Why the different experience? I think it was ultimately the subject matter, and its treatment.  I like the main character, Robert Langdon, the skeptical Harvard symbologist with an encyclopedic memory.  But both The Da Vinci Code and Angels and Demons deal with explicitly Christian themes – in one, the Catholic Church and the “battle” with science, and in the other, the “real” history of Jesus and his relationship with Mary Magdalene.  Both were rather simplistic philosophically, but the plots were interesting and the little tidbits of actual history kept me going.  I read Angels and Demons around the time that Pope John Paul II died, so it was especially interesting.

But The Lost Symbol is all about Masonic lore.  Snoooooooooooze.  Who cares?  The plot revolves around an arcane treasure called “The Ancient Mysteries,” which is presumably a font of knowledge condensed from and hidden in all the great traditions of world history, preserved by the Masons.  A bad man wants to get the Ancient Mysteries, ostensibly for some nefarious purpose, and Langdon must help the Masons and/or the CIA get to it before him.  Are you asleep yet?

Most annoying of all, it traffics in that most common of modern views – all the more ignorant because it is taken for granted: the notion that all religions are essentially the same, pointing to the same goal, and thus possess a common “core.”  This has the compliment of being tolerant to all religions and finding value in them; but it is a back-handed compliment at best because ultimately none of them is anymore “true” than the other.

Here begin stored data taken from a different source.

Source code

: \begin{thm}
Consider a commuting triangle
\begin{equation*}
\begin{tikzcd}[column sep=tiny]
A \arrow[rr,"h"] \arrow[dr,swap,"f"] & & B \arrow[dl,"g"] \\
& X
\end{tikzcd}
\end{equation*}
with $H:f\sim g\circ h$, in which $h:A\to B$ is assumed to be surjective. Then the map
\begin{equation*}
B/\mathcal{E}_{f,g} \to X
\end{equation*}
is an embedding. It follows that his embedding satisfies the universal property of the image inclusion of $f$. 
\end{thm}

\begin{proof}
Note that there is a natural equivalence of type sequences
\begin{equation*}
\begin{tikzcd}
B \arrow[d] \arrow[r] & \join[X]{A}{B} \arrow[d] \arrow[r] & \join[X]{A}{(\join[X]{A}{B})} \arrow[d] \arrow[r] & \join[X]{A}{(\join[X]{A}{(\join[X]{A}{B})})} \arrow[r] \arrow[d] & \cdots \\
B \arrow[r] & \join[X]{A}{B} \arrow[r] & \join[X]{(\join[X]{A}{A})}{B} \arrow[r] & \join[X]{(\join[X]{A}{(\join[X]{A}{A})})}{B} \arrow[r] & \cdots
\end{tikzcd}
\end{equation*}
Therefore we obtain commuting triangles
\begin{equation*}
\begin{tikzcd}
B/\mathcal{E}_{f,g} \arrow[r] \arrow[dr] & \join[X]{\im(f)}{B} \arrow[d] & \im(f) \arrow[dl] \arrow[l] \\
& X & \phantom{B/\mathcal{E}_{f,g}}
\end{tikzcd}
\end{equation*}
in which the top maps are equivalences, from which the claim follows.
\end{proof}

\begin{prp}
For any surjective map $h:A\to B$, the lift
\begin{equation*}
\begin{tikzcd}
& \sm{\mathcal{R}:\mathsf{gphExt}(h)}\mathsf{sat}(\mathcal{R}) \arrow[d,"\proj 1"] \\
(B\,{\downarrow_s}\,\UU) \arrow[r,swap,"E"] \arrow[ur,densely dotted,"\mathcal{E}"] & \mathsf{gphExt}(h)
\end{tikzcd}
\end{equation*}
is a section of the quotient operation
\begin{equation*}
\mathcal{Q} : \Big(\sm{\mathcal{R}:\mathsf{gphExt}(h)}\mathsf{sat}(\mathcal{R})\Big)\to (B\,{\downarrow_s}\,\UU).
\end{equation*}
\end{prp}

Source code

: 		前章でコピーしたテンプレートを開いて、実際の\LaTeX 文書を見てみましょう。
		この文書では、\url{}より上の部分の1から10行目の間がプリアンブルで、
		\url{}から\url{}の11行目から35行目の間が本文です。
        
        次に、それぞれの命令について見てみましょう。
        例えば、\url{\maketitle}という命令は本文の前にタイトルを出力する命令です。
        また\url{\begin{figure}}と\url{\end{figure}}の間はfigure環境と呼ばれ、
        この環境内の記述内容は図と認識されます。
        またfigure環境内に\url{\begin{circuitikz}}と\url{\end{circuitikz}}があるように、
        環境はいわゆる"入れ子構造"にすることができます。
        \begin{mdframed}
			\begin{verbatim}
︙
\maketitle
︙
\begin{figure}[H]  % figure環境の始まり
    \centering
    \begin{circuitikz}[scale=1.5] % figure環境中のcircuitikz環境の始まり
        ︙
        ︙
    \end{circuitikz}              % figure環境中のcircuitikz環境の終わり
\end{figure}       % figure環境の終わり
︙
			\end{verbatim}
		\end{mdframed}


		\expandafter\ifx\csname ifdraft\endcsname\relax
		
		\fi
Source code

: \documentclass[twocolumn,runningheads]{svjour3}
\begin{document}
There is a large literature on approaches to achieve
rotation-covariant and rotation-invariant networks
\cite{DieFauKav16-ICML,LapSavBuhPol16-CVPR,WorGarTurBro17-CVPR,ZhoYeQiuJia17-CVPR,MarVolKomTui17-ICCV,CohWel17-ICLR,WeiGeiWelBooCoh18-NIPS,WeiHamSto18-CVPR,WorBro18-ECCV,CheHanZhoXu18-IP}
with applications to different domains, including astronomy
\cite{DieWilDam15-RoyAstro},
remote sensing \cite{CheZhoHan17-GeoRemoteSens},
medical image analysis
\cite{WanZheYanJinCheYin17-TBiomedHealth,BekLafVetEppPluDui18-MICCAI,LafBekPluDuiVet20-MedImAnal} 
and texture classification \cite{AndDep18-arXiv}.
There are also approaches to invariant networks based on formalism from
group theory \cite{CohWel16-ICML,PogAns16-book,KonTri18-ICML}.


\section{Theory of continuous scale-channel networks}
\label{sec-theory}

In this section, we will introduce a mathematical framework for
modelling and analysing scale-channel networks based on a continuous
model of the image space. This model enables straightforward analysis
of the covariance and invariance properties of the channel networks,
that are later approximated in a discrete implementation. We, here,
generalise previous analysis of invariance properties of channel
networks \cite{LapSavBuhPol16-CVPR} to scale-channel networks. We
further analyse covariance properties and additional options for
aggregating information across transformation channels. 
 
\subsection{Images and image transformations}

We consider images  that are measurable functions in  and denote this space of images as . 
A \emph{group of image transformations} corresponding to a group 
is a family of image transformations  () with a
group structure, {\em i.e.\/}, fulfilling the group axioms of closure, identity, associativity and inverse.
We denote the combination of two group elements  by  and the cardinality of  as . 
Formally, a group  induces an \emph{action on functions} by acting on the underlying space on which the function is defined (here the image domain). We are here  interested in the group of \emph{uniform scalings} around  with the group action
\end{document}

Here is a particularly grating example:

Robert, you and I both know that the ancients would be horrified if they saw how their teachings have been perverted…we’ve lost the Word, and yets its true meaning is still within reach, right before our eyes.  It exists in all the enduring texts, from the Bible to the Bhagavad Gita to the Koran and beyond.  All of these texts are revered upon the altars of Freemasonry because Masons understand what the world seems to have forgotten…that each of these texts, in its own way, is quietly whispering the exact same message.

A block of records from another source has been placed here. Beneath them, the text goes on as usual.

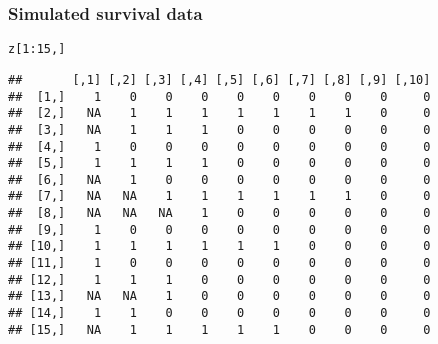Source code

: \documentclass[color=usenames,dvipsnames]{beamer}\usepackage[]{graphicx}\usepackage[]{xcolor}
\makeatletter
\newcommand{\hlnum}[1]{\textcolor[rgb]{0.69,0.494,0}{#1}}%
\newcommand{\hlopt}[1]{\textcolor[rgb]{0,0,0}{#1}}%
\newcommand{\hldef}[1]{\textcolor[rgb]{0,0,0}{#1}}%
\newenvironment{kframe}{%
 \def\at@end@of@kframe{}%
 \ifinner\ifhmode%
  \def\at@end@of@kframe{\end{minipage}}%
  \begin{minipage}{\columnwidth}%
 \fi\fi%
 \def\FrameCommand##1{\hskip\@totalleftmargin \hskip-\fboxsep
 \colorbox{shadecolor}{##1}\hskip-\fboxsep
     \hskip-\linewidth \hskip-\@totalleftmargin \hskip\columnwidth}%
 \MakeFramed {\advance\hsize-\width
   \@totalleftmargin\z@ \linewidth\hsize
   \@setminipage}}%
 {\par\unskip\endMakeFramed%
 \at@end@of@kframe}
\newenvironment{knitrout}{}{} %
\makeatother
\begin{document}
\begin{frame}[fragile]
  \frametitle{Simulated survival data}
\begin{knitrout}\small
{}\color{fgcolor}\begin{kframe}
\begin{alltt}
\hldef{z[}\hlnum{1}\hlopt{:}\hlnum{15}\hldef{,]}
\end{alltt}
\begin{verbatim}
##       [,1] [,2] [,3] [,4] [,5] [,6] [,7] [,8] [,9] [,10]
##  [1,]    1    0    0    0    0    0    0    0    0     0
##  [2,]   NA    1    1    1    1    1    1    1    0     0
##  [3,]   NA    1    1    1    0    0    0    0    0     0
##  [4,]    1    0    0    0    0    0    0    0    0     0
##  [5,]    1    1    1    1    0    0    0    0    0     0
##  [6,]   NA    1    0    0    0    0    0    0    0     0
##  [7,]   NA   NA    1    1    1    1    1    1    0     0
##  [8,]   NA   NA   NA    1    0    0    0    0    0     0
##  [9,]    1    0    0    0    0    0    0    0    0     0
## [10,]    1    1    1    1    1    1    0    0    0     0
## [11,]    1    0    0    0    0    0    0    0    0     0
## [12,]    1    1    1    0    0    0    0    0    0     0
## [13,]   NA   NA    1    0    0    0    0    0    0     0
## [14,]    1    1    0    0    0    0    0    0    0     0
## [15,]   NA    1    1    1    1    1    0    0    0     0
\end{verbatim}
\end{kframe}
\end{knitrout}
\end{frame}







\end{document}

Ugh. The very notion that the world “forgot” this universal ‘faith’ is stupid, because it suggests that somehow all of these religions that developed at different times and in different places were, in the beginning, self-consciously identical projects to all the other faiths.  This obvious fallacy results from reading an insidiously pluralistic, modern, and secular philosophy of religion into the whole of world civilization.  Ask a Muslim if he is trying to achieve the same thing as a Buddhist, or a Sikh.  Ask the Hindu if the hopes and goals for their life is the same as that of an Orthodox Jew.  Only a vile, secular, hyper-modern Westerner could possibly assume they would all say “yes.”  This is an intellectually adolescent flaw that infects the entirety Dan Brown’s novel, and after a while, I just got tired of it.  That, and the fact that the plot and its characters weren’t nearly as compelling as Brown’s two most famous works.  So, if you want me two cents – skip it.

As for Lost: Well, I’m in the same situation I was in with The Lost Symbol.  I’m no longer that emotionally invested in the plot, but I want to know how it all wraps up.  But I don’t really care about any characters, save perhaps John Locke.  And I’m not sure why, at that.  At first, thanks to Netflix, I blew through Lost.  I ate it up.  But then I stalled.  Midway through season 5, I got stuck in an episode.  Too much time travel, back-and-forth, and interconnected plot points.  I think JJ Abrams is awesome, but I just got lost (pun intended).  I finally got up the nerve to start back (thanks to all the season 6 hype), and now I’m working towards the end of season 5.

Still, it feels like a chore.  Like homework, really.  But hey, who’s the idiot here?  I’m still watching.  Since the demise of The Shield, and the interim period before new seasons of Rescue Me and Sons of Anarchy, I have to take what I can get.